**WHAT THE TASK ASKS:** At the line containing "## Union and Intersection types", begin retyping, and stop after the last line of the data; add nothing.

**EXCERPTED RECORDS:**
========================================================================
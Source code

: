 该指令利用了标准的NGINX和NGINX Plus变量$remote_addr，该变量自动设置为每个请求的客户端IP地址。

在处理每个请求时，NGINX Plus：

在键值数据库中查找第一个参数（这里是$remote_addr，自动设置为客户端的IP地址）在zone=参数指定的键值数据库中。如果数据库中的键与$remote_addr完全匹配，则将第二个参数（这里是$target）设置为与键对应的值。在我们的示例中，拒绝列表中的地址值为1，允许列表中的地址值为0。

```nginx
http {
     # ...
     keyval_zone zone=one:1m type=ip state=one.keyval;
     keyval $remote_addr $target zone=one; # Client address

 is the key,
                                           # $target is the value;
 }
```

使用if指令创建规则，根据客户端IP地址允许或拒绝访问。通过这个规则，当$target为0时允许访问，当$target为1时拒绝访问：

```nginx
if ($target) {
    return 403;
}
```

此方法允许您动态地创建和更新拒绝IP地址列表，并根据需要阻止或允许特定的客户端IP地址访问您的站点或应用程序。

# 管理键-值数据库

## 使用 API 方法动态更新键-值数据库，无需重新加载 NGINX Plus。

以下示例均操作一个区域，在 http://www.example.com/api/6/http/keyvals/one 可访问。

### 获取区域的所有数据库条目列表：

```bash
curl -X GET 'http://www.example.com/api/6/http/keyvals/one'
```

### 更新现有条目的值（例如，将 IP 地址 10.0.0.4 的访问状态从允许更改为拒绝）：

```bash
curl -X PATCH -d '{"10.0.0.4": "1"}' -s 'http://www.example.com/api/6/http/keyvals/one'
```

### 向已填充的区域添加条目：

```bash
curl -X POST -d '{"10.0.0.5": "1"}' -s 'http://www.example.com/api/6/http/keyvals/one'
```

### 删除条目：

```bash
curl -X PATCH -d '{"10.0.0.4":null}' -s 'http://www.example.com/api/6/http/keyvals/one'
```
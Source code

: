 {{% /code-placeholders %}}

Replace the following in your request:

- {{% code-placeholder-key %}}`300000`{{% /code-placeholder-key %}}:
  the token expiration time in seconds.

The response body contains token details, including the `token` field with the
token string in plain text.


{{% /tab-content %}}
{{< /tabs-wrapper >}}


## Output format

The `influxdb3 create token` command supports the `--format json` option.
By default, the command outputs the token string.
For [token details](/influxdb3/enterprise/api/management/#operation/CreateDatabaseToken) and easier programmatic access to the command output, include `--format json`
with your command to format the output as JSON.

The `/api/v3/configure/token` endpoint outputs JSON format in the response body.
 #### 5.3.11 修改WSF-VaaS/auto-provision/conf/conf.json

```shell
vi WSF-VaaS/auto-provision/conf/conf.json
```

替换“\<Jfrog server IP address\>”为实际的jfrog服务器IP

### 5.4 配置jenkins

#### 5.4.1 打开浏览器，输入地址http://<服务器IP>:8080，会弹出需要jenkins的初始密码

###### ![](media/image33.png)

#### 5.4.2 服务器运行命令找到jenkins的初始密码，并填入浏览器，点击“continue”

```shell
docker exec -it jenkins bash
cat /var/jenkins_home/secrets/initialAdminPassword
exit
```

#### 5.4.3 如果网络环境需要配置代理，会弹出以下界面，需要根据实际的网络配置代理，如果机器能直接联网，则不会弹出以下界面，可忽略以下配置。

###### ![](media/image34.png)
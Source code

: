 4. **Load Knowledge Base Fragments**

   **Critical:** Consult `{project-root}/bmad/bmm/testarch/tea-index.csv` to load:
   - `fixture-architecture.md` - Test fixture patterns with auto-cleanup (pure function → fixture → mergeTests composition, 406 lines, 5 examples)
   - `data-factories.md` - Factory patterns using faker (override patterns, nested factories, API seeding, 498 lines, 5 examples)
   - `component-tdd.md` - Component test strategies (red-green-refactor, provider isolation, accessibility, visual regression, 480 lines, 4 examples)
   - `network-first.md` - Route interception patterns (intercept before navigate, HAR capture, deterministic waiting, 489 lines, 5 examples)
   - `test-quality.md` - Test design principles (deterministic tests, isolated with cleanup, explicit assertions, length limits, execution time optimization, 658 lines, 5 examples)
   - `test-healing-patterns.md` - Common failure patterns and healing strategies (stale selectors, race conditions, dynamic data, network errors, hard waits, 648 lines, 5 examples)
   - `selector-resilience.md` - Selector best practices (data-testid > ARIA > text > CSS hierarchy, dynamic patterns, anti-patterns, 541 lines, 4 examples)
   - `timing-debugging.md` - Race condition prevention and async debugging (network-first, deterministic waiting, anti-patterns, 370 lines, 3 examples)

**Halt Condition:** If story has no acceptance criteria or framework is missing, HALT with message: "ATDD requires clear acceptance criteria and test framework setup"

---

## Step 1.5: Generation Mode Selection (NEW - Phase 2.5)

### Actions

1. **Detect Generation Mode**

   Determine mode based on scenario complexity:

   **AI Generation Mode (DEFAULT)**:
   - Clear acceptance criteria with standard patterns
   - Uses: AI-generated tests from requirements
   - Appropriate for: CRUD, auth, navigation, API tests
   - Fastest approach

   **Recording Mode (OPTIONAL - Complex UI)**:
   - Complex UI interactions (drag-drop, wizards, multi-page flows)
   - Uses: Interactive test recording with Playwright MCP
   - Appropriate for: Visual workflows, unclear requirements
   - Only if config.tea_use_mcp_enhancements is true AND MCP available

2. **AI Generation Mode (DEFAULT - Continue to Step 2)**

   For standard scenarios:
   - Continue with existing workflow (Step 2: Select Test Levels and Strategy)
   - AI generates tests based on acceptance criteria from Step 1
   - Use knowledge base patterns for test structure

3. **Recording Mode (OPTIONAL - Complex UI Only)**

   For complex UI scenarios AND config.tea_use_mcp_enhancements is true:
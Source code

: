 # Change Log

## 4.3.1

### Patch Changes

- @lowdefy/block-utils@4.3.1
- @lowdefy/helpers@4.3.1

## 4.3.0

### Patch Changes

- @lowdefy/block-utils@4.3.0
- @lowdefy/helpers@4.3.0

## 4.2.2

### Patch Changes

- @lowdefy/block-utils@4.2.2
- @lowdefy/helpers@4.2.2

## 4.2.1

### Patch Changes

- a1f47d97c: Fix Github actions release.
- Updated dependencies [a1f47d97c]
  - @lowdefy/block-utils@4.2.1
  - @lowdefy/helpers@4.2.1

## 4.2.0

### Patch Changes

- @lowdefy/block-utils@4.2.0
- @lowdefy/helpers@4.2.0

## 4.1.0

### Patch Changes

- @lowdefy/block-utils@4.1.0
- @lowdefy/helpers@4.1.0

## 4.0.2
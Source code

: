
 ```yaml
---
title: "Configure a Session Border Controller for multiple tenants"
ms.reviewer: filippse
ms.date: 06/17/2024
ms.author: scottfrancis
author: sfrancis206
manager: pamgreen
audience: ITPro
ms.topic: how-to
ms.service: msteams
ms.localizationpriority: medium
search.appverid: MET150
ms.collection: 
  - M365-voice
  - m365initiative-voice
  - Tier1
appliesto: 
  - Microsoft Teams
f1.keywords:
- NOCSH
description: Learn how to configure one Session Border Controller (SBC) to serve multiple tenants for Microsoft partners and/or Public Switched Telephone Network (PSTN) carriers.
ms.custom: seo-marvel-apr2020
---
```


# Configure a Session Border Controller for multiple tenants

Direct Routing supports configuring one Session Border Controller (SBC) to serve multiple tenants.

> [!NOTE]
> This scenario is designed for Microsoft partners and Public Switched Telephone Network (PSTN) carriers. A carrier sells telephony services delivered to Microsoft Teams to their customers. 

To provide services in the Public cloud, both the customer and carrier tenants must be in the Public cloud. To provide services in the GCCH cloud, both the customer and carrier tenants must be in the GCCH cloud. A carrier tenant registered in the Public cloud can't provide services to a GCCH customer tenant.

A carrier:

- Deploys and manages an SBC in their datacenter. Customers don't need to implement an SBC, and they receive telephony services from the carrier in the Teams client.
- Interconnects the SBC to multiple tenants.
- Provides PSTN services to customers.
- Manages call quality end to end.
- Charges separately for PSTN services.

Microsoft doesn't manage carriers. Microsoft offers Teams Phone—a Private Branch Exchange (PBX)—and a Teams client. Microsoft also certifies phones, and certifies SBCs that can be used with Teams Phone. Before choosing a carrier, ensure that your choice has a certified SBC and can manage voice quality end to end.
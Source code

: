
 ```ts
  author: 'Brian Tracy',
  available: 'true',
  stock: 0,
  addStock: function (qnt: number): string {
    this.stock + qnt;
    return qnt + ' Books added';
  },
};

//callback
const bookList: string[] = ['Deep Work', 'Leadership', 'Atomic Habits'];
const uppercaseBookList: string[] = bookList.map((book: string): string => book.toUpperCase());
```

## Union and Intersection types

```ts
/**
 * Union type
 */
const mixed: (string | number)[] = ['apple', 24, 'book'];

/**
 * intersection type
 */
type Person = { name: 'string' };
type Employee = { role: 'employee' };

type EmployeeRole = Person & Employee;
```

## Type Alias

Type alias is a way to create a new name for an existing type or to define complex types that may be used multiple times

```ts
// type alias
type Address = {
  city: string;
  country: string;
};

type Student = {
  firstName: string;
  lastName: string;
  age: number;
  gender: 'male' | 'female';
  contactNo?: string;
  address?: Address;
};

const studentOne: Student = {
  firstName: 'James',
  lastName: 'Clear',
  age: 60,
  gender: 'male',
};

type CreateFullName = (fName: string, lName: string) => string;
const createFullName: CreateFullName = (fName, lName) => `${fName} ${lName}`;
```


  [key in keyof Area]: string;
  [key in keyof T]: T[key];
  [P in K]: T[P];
========================================================================
**ANSWER TO THIS EXERCISE:**
## Union and Intersection types

```ts
/**
 * Union type
 */
const mixed: (string | number)[] = ['apple', 24, 'book'];

/**
 * intersection type
 */
type Person = { name: 'string' };
type Employee = { role: 'employee' };

type EmployeeRole = Person & Employee;
```

## Type Alias

Type alias is a way to create a new name for an existing type or to define complex types that may be used multiple times

```ts
// type alias
type Address = {
  city: string;
  country: string;
};

type Student = {
  firstName: string;
  lastName: string;
  age: number;
  gender: 'male' | 'female';
  contactNo?: string;
  address?: Address;
};

const studentOne: Student = {
  firstName: 'James',
  lastName: 'Clear',
  age: 60,
  gender: 'male',
};

type CreateFullName = (fName: string, lName: string) => string;
const createFullName: CreateFullName = (fName, lName) => `${fName} ${lName}`;
```


  [key in keyof Area]: string;
  [key in keyof T]: T[key];
  [P in K]: T[P];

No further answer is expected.